Mistake # 1 – Tandas
At a milonga, music is played in sets called “tandas.” Usually three or four songs are played by the same orchestra followed by the “cortina” (the curtain) which signals the end of the “tanda”. If you ask someone to dance and they accept, it is assumed that it will be for the entire “tanda”. You must walk your dance partner back to their table.

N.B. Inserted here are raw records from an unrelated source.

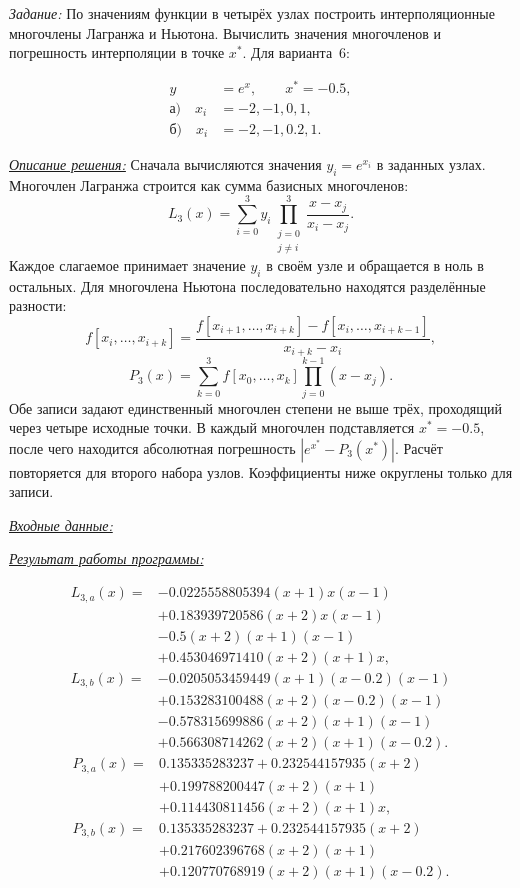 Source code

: \documentclass[a4paper,12pt]{article}
\newcommand{\labheading}[1]{\clearpage\noindent\hspace*{\parindent}{\fontsize{16}{19}\selectfont\bfseries Лабораторная работа № #1}\par\vspace{11pt}}
\newcommand{\task}[1]{\indent\textit{Задание:} #1\par}
\newcommand{\solution}[1]{\par\vspace{9pt}\indent\underline{\textit{Описание решения:}} #1}
\newcommand{\blocktitle}[1]{\par\Needspace{4\baselineskip}\vspace{9pt}\indent\underline{\textit{#1}}\par\vspace{4pt}}
\begin{document}
\labheading{3.1}
\task{По значениям функции в четырёх узлах построить
интерполяционные многочлены Лагранжа и Ньютона. Вычислить
значения многочленов и погрешность интерполяции в точке $x^*$.
Для варианта~6:}
\[
\begin{aligned}
y&=e^x,\qquad x^*=-0.5,\\
\text{а)}\quad x_i&=-2,-1,0,1,\\
\text{б)}\quad x_i&=-2,-1,0.2,1.
\end{aligned}
\]
\solution{}
Сначала вычисляются значения $y_i=e^{x_i}$ в заданных узлах.
Многочлен Лагранжа строится как сумма базисных многочленов:
\[
L_3(x)=\sum_{i=0}^{3}y_i\prod_{\substack{j=0\\j\ne i}}^{3}
\frac{x-x_j}{x_i-x_j}.
\]
Каждое слагаемое принимает значение $y_i$ в своём узле и
обращается в ноль в остальных. Для многочлена Ньютона
последовательно находятся разделённые разности:
\[
f[x_i,\ldots,x_{i+k}]=
\frac{f[x_{i+1},\ldots,x_{i+k}]-f[x_i,\ldots,x_{i+k-1}]}
{x_{i+k}-x_i},
\]
\[
P_3(x)=\sum_{k=0}^{3}f[x_0,\ldots,x_k]
\prod_{j=0}^{k-1}(x-x_j).
\]
Обе записи задают единственный многочлен степени не выше трёх,
проходящий через четыре исходные точки. В каждый многочлен
подставляется $x^*=-0.5$, после чего находится абсолютная
погрешность $|e^{x^*}-P_3(x^*)|$. Расчёт повторяется для второго
набора узлов. Коэффициенты ниже округлены только для записи.
\blocktitle{Входные данные:}
\clearpage
\blocktitle{Результат работы программы:}
\begin{align*}
L_{3,a}(x)={}&-0.0225558805394(x+1)x(x-1)\\
&+0.183939720586(x+2)x(x-1)\\
&-0.5(x+2)(x+1)(x-1)\\
&+0.453046971410(x+2)(x+1)x,\\
L_{3,b}(x)={}&-0.0205053459449(x+1)(x-0.2)(x-1)\\
&+0.153283100488(x+2)(x-0.2)(x-1)\\
&-0.578315699886(x+2)(x+1)(x-1)\\
&+0.566308714262(x+2)(x+1)(x-0.2).
\end{align*}
\begin{align*}
P_{3,a}(x)={}&0.135335283237+0.232544157935(x+2)\\
&+0.199788200447(x+2)(x+1)\\
&+0.114430811456(x+2)(x+1)x,\\
P_{3,b}(x)={}&0.135335283237+0.232544157935(x+2)\\
&+0.217602396768(x+2)(x+1)\\
&+0.120770768919(x+2)(x+1)(x-0.2).
\end{align*}
\end{document}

Under no circumstances should you correct your partner while on the dance floor.

Mistake # 2 – Cortinas
Cortinas are an interesting little detail at a milonga. A cortina is unique to each DJ. Some will select one cortina for an evening and some will use a different one for each tanda. Some are humorous; some are grating on the ears; some are simply beautiful music. In any case, the cortina is supposed to be a piece of music that people know not to dance to. It’s your signal to smile, say thank you and (possibly) change partners

Mistake # 3 – Saying: Thank you
Accepting a Dance or Saying “No, thank you”

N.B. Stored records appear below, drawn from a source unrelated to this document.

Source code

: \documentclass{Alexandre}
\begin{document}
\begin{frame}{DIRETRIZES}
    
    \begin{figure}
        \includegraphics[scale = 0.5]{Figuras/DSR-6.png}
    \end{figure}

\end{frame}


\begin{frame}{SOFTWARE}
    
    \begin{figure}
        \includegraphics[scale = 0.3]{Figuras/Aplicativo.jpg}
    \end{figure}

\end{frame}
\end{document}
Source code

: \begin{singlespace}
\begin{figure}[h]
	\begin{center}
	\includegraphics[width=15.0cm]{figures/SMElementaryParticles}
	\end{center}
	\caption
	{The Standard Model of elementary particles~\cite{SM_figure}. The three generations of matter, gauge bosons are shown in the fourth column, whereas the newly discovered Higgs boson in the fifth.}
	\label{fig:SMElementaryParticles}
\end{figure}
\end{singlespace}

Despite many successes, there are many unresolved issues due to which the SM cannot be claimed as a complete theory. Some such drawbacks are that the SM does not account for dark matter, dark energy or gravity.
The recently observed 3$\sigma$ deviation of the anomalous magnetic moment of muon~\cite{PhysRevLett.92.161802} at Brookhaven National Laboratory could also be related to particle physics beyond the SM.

Accepting a dance is as simple as saying “yes.” You can do this with your eyes—be on the look out for people who ask the Argentine way—or by accepting a direct invitation.
It is also perfectly acceptable to say, “No, thank you.” If you accept a dance remember it will probably last for the remainder of the tanda that is playing—three or four songs if you start at the beginning. If either one of you decides that one or two dances are enough, however, either person can simply say “thank you” and begin leaving the dance floor. Once you say “thank you” to someone in a polite manner, the dance with that person is over.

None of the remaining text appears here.